The color of passion, danger and courage, red is not for the faint of heart.
Some gardeners ban it entirely from their color schemes, afraid that it will grab all the attention. Let’s face it – red is arresting. Why else are stop signs and brake lights a bright shade of scarlet?
Still, some of our favorite things are a rich and sumptuous red. Classic roses. Fat Dutch tulips. Ripe tomatoes on the vine. Used judiciously, red can give a powerful jolt to the landscape. When the serene pastels of springtime start to look pallid in the glaring summer sun, consider turning up the heat by adding some strong color to the garden palette.
Ken Selody, owner of Atlock Farm in Somerset, planted a standard perennial display garden when he started his nursery and greenhouse business 25 years ago. It looked great in April and May, when pinks, yellows and lilacs rule the palette, he says.

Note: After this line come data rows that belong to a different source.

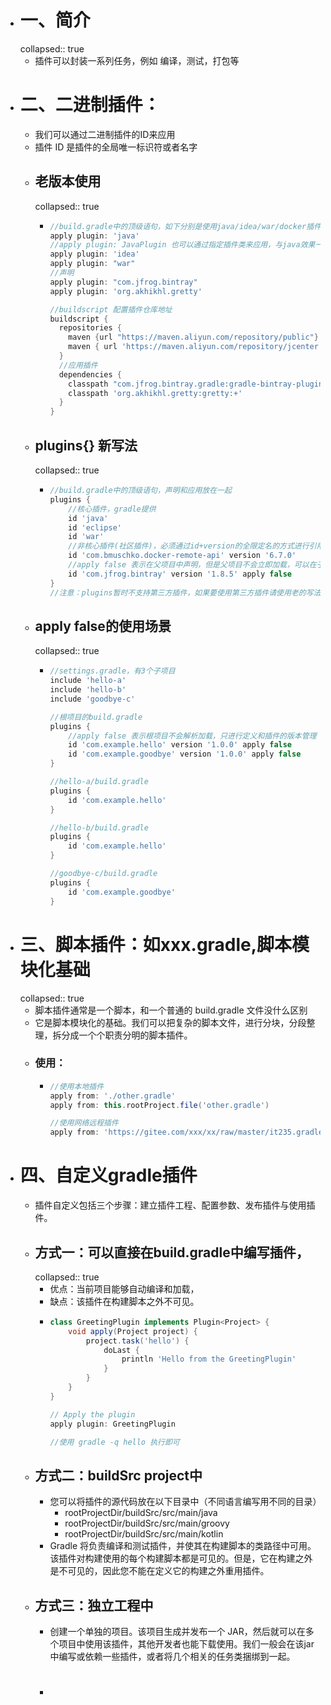 - # 一、简介
  collapsed:: true
	- 插件可以封装一系列任务，例如 编译，测试，打包等
- # 二、二进制插件：
	- 我们可以通过二进制插件的ID来应用
	- 插件 ID 是插件的全局唯一标识符或者名字
	- ## 老版本使用
	  collapsed:: true
		- ```groovy
		  //build.gradle中的顶级语句，如下分别是使用java/idea/war/docker插件
		  apply plugin: 'java'
		  //apply plugin: JavaPlugin 也可以通过指定插件类来应用，与java效果一样
		  apply plugin: 'idea'
		  apply plugin: "war"
		  //声明
		  apply plugin: "com.jfrog.bintray"
		  apply plugin: 'org.akhikhl.gretty'
		  
		  //buildscript 配置插件仓库地址
		  buildscript {
		    repositories {
		      maven {url "https://maven.aliyun.com/repository/public"}
		      maven { url 'https://maven.aliyun.com/repository/jcenter' }
		    }
		    //应用插件
		    dependencies {
		      classpath "com.jfrog.bintray.gradle:gradle-bintray-plugin:1.8.0"
		      classpath 'org.akhikhl.gretty:gretty:+'
		    }
		  }
		  
		  
		  ```
	- ## plugins{} 新写法
	  collapsed:: true
		- ```groovy
		  //build.gradle中的顶级语句，声明和应用放在一起
		  plugins {
		      //核心插件，gradle提供
		      id 'java'
		      id 'eclipse'
		      id 'war'
		      //非核心插件(社区插件)，必须通过id+version的全限定名的方式进行引用
		      id 'com.bmuschko.docker-remote-api' version '6.7.0'
		      //apply false 表示在父项目中声明，但是父项目不会立即加载，可以在子项目中通过ID的方式进行使用
		      id 'com.jfrog.bintray' version '1.8.5' apply false
		  }
		  //注意：plugins暂时不支持第三方插件，如果要使用第三方插件请使用老的写法。同时plugins中不能随意编写其他的语句体
		  
		  ```
	- ## apply false的使用场景
	  collapsed:: true
		- ```groovy
		  //settings.gradle，有3个子项目
		  include 'hello-a'
		  include 'hello-b'
		  include 'goodbye-c'
		  
		  //根项目的build.gradle
		  plugins {
		      //apply false 表示根项目不会解析加载，只进行定义和插件的版本管理
		      id 'com.example.hello' version '1.0.0' apply false
		      id 'com.example.goodbye' version '1.0.0' apply false
		  }
		  
		  //hello-a/build.gradle
		  plugins {
		      id 'com.example.hello'
		  }
		  
		  //hello-b/build.gradle
		  plugins {
		      id 'com.example.hello'
		  }
		  
		  //goodbye-c/build.gradle
		  plugins {
		      id 'com.example.goodbye'
		  }
		  
		  ```
- # 三、脚本插件：如xxx.gradle,脚本模块化基础
  collapsed:: true
	- 脚本插件通常是一个脚本，和一个普通的 build.gradle 文件没什么区别
	- 它是脚本模块化的基础。我们可以把复杂的脚本文件，进行分块，分段整理，拆分成一个个职责分明的脚本插件。
	- ### 使用：
		- ```groovy
		  //使用本地插件
		  apply from: './other.gradle'
		  apply from: this.rootProject.file('other.gradle')
		  
		  //使用网络远程插件
		  apply from: 'https://gitee.com/xxx/xx/raw/master/it235.gradle'
		  
		  ```
- # 四、自定义gradle插件
	- 插件自定义包括三个步骤：建立插件工程、配置参数、发布插件与使用插件。
	- ## 方式一：可以直接在build.gradle中编写插件，
	  collapsed:: true
		- 优点：当前项目能够自动编译和加载，
		- 缺点：该插件在构建脚本之外不可见。
		- ```groovy
		  class GreetingPlugin implements Plugin<Project> {
		      void apply(Project project) {
		          project.task('hello') {
		              doLast {
		                  println 'Hello from the GreetingPlugin'
		              }
		          }
		      }
		  }
		  
		  // Apply the plugin
		  apply plugin: GreetingPlugin
		  
		  //使用 gradle -q hello 执行即可
		  
		  ```
	- ## 方式二：buildSrc project中
		- 您可以将插件的源代码放在以下目录中（不同语言编写用不同的目录）
			- rootProjectDir/buildSrc/src/main/java
			- rootProjectDir/buildSrc/src/main/groovy
			- rootProjectDir/buildSrc/src/main/kotlin
		- Gradle 将负责编译和测试插件，并使其在构建脚本的类路径中可用。该插件对构建使用的每个构建脚本都是可见的。但是，它在构建之外是不可见的，因此您不能在定义它的构建之外重用插件。
	- ## 方式三：独立工程中
		- 创建一个单独的项目。该项目生成并发布一个 JAR，然后就可以在多个项目中使用该插件，其他开发者也能下载使用。我们一般会在该jar中编写或依赖一些插件，或者将几个相关的任务类捆绑到一起。
		- #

“But the whole rest of the season, it just wasn’t punchy enough,” he recalls. “When the sun beat down at the height of summer, the things that really looked good were the bright and bold stuff, especially the reds. In fact, I turned this garden into a red border and people loved it.”
But they didn’t necessarily buy into it.
“They said ‘Wow!’ when they saw the red-leafed shrubs and the hot colored flowers, but then turned around and announced, as if it were an unwritten rule, ‘I don’t have any red in my garden,” Selody says.
Many of our fondest garden dreams are influenced by British notions of “proper” color schemes where pale colors dominate (think of the “white” garden at Sissinghurst, or Gertrude Jeykll’s soft harmonies). These work well in the misty English countryside and the milder light of northern climates, London being at roughly the same latitude as Newfoundland.
Jeykll’s “Color Schemes for the Flower Garden,” first published in 1914, ranks as one of the most influential gardening books of the 20th century. But even she favored brilliant scarlet bee balm, vivid crocosmias and seriously red dahlias in her August garden. One of her strategies was to concentrate strong color at the midpoint of a long border, tempering its dominance with cooler blues, whites and yellows at either end.
Red doesn’t just figuratively leap out -- it literally comes at you, and it can produce an unsettling feeling if it isn’t used appropriately.
But, truthfully, red flowers are nearly always balanced by leafy greens, their exact complimentary color on the color wheel. Christopher Lloyd, one of today’s top British garden authorities, calls red “nothing to fear,” and claims the only real mistake is using large blocks of undiluted red, as in endless stretches of blazing red salvias with flowers that conceal nearly all of the foliage. “Indigestible,” he carps in “Color for the Adventurous Gardener” (Firefly Books, 2001).
Occasional bursts of high-test red can be achieved by choosing spring-blooming Oriental poppies and tulips, plants with brief bursts of flowers. For longer-lasting color, consider dahlias, begonias or summer annuals including petunias, verbenas and geraniums. Tone down any excessive brightness with dark foliage (from cannas or coleus), with deep, intense blues (from salvias and lobelias) or with soothing green foliage plants (evergreen backgrounds work well).
It’s important to remember that all bright reds are not created equal. As designer Susan Cohan of Susan Cohan Gardens in Chatham points out, there are cool reds with undertones of blue and warm reds with hints of orange.
“They don’t get along at all,” she says, “so stick with one or the other.”
Cool, deep reds, which can be compatible with paler pinks, yellows and blues are probably easiest to work into color schemes. The hotter reds really cry out for colors equally strong and vibrant, like orange, gold and bright yellow. Extroverts who favor stimulating color can go wild with these.
Cohan also notes that there are fabulous reds in foliage, berries and stems, too – the heuchera ‘Autumn Leaves,’ the translucent red fruit of viburnum and the brilliant stems of red-twigged dogwood are three examples. We may be seduced by flowers, but foliage lasts all season providing durable color that flowers cannot. And don’t forget other, “non-planty” additions.
“Shiny, fire engine red metal furniture can be a lovely accent, a visual clue that says ‘Come here, do this,’” Cohan says. “I wish I had the guts to paint my fence red – maybe some day, maybe not. The point is that you need to be purposeful when you use red.”
And brave enough to embrace the vivid. As Lloyd puts it: “To avoid growing red flowers because the color is difficult is as tragic as wanting to be middle aged before you have savoured the elixir of being young, adventurous and carefree.”